SQL: Mutually Assured Destruction

I have been playing around with SQL lately, trying to get it to sit and roll over.  Sure, I’m familiar with all the normal paradigms; all the usual crud.  I can select with the best of them, slicing and dicing data with the efficiency of a ginsu knife.  But I’ve never actually been much of a SQL developer, not really big on stored procedures and what not.  I know there out there, but have never had the need to build any large systems using them.  That’s kind of hard to admit, given my background with data access at Microsoft.  But that’s just the thing, I had been so focused on access to the server, API’s, sending queries, receiving data and at best invoking procedures, that I seldom found the need to think about the problem from the other side, building apps from the inside out.


Yet, working on programming languages instead of API’s has given me a different perspective.  I now see the server in a different light.


I can illustrate this best by walking through an example I was thinking about many weeks ago.  I was working on another translation problem, converting a higher-level abstraction into a database query.  In this particular case, what I wanted to do was generate a SQL delete statement.  It was the closest match to what I wanted to represent, but I also wanted to make sure that what I was doing was general enough.  Two years of designing ObjectSpaces put a lot of funny ideas in my heads; lots of oddball scenarios that unfortunately happen all the time with real data.


Logically, I had information that was one piece like a row of a table, but physically this data was stored in two separate tables.  Both of these real tables were related to each other in a one-to-one fashion, each sharing the same primary key.  I suppose people do this all the time with O/R layers or even just with views in the database.

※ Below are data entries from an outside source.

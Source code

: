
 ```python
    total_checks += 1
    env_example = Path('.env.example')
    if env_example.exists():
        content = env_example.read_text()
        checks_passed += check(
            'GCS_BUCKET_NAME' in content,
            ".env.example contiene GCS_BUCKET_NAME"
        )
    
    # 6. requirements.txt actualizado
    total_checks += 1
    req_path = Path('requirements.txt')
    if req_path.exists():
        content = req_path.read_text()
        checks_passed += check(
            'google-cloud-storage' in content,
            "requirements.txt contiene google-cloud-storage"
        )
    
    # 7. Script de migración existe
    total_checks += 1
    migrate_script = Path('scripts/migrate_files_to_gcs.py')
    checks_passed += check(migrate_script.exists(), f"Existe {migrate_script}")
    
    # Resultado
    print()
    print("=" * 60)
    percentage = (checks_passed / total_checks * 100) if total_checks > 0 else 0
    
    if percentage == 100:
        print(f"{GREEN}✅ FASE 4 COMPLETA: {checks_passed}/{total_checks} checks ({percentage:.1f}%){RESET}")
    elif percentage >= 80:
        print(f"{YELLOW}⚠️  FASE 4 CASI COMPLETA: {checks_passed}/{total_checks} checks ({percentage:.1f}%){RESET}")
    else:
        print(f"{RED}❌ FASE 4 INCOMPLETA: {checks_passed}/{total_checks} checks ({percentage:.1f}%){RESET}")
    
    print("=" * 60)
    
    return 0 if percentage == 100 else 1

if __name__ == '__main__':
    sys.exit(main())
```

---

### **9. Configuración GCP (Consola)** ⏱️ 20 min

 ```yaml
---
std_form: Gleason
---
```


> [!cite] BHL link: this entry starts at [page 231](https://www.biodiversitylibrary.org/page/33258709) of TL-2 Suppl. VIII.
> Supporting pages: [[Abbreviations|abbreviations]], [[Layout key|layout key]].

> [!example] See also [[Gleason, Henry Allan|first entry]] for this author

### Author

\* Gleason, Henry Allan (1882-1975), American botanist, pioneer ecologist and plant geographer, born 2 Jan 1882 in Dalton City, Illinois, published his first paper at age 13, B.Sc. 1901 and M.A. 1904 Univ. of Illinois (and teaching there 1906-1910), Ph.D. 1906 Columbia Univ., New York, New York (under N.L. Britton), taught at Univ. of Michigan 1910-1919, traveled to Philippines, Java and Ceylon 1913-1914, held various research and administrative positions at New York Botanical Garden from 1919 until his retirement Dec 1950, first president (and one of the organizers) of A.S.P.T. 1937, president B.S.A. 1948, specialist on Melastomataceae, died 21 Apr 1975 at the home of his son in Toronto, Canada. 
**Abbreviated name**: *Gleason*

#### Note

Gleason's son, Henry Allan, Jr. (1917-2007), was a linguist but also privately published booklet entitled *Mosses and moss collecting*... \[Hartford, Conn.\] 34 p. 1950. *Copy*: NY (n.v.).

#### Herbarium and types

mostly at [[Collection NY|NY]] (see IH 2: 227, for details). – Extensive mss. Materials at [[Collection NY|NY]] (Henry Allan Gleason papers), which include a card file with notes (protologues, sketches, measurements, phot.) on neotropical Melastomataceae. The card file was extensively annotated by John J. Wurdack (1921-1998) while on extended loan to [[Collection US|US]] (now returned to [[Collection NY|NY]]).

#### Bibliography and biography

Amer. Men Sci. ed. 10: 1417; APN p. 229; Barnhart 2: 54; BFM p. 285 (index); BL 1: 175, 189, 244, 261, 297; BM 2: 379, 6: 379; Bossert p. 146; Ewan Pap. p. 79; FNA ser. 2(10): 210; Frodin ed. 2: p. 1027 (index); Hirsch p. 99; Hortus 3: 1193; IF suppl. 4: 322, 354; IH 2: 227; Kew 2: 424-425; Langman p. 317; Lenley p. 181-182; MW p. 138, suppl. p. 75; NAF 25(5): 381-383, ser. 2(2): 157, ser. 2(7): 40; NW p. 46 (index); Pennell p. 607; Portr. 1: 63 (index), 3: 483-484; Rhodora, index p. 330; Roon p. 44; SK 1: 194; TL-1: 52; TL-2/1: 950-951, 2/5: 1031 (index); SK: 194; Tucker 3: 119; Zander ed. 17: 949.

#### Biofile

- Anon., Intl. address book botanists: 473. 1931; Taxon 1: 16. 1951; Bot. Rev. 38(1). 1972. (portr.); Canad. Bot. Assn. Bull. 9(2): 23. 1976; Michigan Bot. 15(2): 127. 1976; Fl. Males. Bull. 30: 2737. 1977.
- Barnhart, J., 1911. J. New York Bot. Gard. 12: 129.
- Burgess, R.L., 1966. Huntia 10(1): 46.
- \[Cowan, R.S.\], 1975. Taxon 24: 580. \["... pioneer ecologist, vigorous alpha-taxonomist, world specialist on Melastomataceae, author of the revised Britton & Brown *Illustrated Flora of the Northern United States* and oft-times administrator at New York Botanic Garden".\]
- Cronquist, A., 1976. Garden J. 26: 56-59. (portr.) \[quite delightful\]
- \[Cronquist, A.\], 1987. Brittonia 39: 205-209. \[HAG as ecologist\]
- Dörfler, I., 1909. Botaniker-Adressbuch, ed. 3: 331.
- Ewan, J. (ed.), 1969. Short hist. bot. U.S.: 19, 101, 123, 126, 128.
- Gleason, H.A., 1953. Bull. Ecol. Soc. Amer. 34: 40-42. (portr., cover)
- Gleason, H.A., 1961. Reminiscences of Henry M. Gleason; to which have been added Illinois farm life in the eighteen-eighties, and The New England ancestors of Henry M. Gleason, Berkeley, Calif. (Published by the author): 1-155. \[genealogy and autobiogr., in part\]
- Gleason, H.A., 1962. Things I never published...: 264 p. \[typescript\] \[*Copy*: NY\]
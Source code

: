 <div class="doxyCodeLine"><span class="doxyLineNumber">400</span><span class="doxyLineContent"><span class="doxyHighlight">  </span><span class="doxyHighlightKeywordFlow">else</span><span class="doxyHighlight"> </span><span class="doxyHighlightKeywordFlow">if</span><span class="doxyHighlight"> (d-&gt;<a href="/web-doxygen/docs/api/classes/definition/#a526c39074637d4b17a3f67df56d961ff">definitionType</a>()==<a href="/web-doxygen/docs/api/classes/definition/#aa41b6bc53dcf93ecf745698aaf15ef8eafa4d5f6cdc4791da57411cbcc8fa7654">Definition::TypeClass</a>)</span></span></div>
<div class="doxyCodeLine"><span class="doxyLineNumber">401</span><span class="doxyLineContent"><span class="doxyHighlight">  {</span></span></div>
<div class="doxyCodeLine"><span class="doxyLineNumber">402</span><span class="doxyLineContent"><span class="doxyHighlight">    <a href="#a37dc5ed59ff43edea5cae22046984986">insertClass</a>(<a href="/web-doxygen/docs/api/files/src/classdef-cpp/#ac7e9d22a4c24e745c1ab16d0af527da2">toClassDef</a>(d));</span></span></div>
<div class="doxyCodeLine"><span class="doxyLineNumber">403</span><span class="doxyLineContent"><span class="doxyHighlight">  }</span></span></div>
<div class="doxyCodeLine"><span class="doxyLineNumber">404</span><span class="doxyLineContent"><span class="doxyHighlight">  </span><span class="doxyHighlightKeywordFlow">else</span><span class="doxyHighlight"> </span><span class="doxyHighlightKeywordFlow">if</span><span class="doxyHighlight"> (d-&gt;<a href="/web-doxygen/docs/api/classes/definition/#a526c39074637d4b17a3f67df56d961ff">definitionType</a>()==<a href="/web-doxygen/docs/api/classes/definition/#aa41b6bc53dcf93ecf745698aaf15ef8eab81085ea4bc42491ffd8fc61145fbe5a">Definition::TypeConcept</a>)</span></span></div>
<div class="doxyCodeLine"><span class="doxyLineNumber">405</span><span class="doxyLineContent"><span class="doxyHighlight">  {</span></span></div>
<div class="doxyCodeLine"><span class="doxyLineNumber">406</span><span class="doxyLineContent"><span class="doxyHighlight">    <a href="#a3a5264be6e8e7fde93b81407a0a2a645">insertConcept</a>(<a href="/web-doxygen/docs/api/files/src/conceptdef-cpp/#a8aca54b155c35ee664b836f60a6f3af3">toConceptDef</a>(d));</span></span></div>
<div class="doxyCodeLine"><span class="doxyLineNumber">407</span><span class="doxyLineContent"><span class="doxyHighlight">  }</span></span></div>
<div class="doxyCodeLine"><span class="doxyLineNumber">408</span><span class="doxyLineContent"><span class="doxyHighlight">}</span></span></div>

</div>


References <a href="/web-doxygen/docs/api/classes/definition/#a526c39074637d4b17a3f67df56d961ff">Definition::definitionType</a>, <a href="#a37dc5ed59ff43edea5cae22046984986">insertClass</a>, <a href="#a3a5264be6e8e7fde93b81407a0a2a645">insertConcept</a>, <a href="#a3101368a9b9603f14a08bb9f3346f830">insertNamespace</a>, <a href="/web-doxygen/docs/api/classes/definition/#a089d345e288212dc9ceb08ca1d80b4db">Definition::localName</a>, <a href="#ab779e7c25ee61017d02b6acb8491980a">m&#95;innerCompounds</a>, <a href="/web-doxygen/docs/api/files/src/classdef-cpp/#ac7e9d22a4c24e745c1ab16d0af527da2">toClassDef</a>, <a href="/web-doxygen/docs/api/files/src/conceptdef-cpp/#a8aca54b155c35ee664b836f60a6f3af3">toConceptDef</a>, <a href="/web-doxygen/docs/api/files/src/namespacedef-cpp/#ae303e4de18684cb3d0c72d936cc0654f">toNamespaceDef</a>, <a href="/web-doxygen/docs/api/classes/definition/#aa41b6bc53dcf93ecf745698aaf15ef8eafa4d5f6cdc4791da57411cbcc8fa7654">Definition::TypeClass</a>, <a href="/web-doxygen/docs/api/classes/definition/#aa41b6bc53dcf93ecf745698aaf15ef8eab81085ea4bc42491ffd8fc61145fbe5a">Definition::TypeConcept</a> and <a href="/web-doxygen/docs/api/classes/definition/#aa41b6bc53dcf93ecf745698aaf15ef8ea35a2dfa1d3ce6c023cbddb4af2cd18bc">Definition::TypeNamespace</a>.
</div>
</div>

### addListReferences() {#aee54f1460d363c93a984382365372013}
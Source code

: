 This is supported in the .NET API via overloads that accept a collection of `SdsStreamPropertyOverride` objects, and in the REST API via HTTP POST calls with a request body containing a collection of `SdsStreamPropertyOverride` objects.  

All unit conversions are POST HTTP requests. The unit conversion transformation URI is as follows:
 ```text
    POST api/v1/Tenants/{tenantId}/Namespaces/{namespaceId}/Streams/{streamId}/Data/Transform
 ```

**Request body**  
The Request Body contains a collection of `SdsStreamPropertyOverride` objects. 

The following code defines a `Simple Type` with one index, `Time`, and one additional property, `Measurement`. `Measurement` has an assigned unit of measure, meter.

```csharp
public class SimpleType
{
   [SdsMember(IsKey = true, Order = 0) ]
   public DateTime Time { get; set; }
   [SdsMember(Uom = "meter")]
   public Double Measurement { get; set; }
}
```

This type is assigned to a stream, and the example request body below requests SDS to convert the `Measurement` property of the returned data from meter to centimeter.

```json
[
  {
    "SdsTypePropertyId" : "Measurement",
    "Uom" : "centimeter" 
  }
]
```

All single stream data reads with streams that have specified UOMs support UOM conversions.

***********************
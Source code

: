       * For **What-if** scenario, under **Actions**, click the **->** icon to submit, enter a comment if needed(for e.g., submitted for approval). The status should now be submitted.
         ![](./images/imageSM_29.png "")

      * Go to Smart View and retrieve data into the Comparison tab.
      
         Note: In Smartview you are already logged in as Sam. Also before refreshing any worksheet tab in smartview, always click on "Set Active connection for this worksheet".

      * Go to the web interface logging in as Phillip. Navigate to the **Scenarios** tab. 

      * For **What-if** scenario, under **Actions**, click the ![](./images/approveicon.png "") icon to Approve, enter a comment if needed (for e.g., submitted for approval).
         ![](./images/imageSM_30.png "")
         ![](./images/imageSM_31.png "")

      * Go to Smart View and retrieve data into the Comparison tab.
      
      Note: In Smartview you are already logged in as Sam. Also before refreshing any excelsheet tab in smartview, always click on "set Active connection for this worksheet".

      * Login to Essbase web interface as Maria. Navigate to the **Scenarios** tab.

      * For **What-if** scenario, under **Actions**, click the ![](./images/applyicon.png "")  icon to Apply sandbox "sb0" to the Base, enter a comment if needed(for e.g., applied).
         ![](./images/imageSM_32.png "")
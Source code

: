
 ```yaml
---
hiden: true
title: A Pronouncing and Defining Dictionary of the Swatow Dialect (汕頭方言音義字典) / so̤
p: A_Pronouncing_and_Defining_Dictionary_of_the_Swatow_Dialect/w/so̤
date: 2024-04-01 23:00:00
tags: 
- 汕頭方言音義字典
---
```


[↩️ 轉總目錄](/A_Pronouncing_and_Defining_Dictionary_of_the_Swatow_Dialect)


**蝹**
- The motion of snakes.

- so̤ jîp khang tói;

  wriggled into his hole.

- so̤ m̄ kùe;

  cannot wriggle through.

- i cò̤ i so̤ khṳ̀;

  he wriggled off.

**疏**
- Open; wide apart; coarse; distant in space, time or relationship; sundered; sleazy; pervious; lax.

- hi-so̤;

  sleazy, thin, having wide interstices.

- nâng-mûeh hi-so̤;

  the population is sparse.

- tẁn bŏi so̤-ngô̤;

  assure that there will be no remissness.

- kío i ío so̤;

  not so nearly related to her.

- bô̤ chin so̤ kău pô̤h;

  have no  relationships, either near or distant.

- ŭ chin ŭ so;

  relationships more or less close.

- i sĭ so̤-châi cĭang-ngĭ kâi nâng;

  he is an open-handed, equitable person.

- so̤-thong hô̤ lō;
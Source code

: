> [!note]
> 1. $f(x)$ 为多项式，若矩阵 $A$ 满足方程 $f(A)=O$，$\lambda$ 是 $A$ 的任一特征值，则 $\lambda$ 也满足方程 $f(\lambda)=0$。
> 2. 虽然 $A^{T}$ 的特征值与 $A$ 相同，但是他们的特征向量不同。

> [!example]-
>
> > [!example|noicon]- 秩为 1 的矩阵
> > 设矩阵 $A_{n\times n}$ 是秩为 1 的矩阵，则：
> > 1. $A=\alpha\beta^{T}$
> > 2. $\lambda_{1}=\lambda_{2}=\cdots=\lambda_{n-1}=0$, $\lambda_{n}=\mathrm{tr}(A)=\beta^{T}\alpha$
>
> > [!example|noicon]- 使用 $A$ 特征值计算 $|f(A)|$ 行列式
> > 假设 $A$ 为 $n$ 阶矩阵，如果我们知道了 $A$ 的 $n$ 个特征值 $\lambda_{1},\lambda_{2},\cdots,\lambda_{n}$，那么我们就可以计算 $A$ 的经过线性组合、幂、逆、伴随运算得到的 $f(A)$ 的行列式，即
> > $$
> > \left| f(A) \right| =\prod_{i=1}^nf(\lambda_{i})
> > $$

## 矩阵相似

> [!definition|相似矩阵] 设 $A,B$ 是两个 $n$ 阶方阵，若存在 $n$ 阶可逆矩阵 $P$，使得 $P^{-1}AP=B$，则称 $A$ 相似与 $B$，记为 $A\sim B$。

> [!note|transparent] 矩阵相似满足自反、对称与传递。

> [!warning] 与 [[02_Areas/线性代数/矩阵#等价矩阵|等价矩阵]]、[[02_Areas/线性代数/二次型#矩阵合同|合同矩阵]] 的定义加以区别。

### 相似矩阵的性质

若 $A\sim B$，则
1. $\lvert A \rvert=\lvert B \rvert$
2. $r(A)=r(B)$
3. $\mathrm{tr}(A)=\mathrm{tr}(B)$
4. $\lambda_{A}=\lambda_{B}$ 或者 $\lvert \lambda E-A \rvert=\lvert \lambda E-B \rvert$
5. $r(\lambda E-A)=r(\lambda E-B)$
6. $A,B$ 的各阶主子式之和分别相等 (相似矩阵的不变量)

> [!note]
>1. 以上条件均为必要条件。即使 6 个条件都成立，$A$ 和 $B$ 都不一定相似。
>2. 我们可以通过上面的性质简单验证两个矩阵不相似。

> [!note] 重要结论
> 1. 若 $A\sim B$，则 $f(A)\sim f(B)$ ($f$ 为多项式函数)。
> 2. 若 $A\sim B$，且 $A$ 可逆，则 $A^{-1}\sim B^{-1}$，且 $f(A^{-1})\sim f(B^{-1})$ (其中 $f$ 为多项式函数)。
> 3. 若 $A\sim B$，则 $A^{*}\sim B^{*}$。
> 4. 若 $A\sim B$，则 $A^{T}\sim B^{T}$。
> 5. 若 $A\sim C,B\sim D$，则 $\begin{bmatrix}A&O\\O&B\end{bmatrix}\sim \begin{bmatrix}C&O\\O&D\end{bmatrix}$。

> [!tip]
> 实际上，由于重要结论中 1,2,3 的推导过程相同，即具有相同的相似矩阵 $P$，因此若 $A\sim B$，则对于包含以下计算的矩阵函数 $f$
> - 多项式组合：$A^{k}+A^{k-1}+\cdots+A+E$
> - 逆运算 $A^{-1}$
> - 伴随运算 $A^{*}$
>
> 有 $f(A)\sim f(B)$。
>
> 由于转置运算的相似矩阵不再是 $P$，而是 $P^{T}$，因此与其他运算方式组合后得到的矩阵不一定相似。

So what I wanted to do was delete a logical row from the database, but since there were two base tables involved I would have to actually generate two separate delete statements.  So far, not so bad, but then I had this horrible thought.  Since I also wanted to retain the set-ness of the SQL delete statement over my logical structure, (I wanted the option to be able to delete many of these things given a constraint), I would have to duplicate this constraint on each actual delete that I generated.  This sounded like a good idea at first, but then I realized it could go horribly wrong.  If the constraint itself reference information out of both base tables, there would be no way to execute both deletes.  Once the first delete executed, the second one would always fail.


Imagine you had a logical view called Customers, which was broken down into two actual tables called Customers1 and Customers2; with things like the name and phone number in the first one and their address stored in the second one.


If you wanted to delete all customers with a specific phone prefix you could write:


delete c2 from Customers1 c1, Customers2 c2 where c1.Id = c2.Id and c1.prefix = @p

delete c1 from Customers1 c1 where c1.prefix = @p


Also, if you wanted to delete all customers from a particular city you could write:


delete c1 from Customers1 c1, Customers2 c2 where c1.Id = c2.Id and c2.city = @p

delete c2 from Customers1 c2 where c2.city = @p


Notice how I had to reverse the order of the deletes here, depending on which columns were used in the constraint.  This required me to be particularly clever about what was in the query into order to determine this, but it’s not really the order that was at issue.  If I could not figure out the order, I’d be stuck. 


I know that this is what triggers were made for, etc, etc, etc.  You’ll just have to go with me on this one and believe that a trigger was not a viable solution.


What really struck home was when I took the query to the next logical step.  What if I wanted to delete all customers in a specific city with a specific prefix.  Now the query actually spans both sides.


delete c2 from Customers1 c1, Customers2 c2 where c1.Id = c2.Id and c1.prefix = @prefix and c2.city = @city


delete c1 from Customers1 c1, Customers2 c2 where c1.Id = c2.Id and c1.prefix = @prefix and c2.city = @city


Now, no matter the order, the pair would never succeed.  The first one to execute would get rid of data required to fire the next one.  So I had a problem that I needed a solution for.  I needed a guaranteed way to have mutually assured destruction in both tables.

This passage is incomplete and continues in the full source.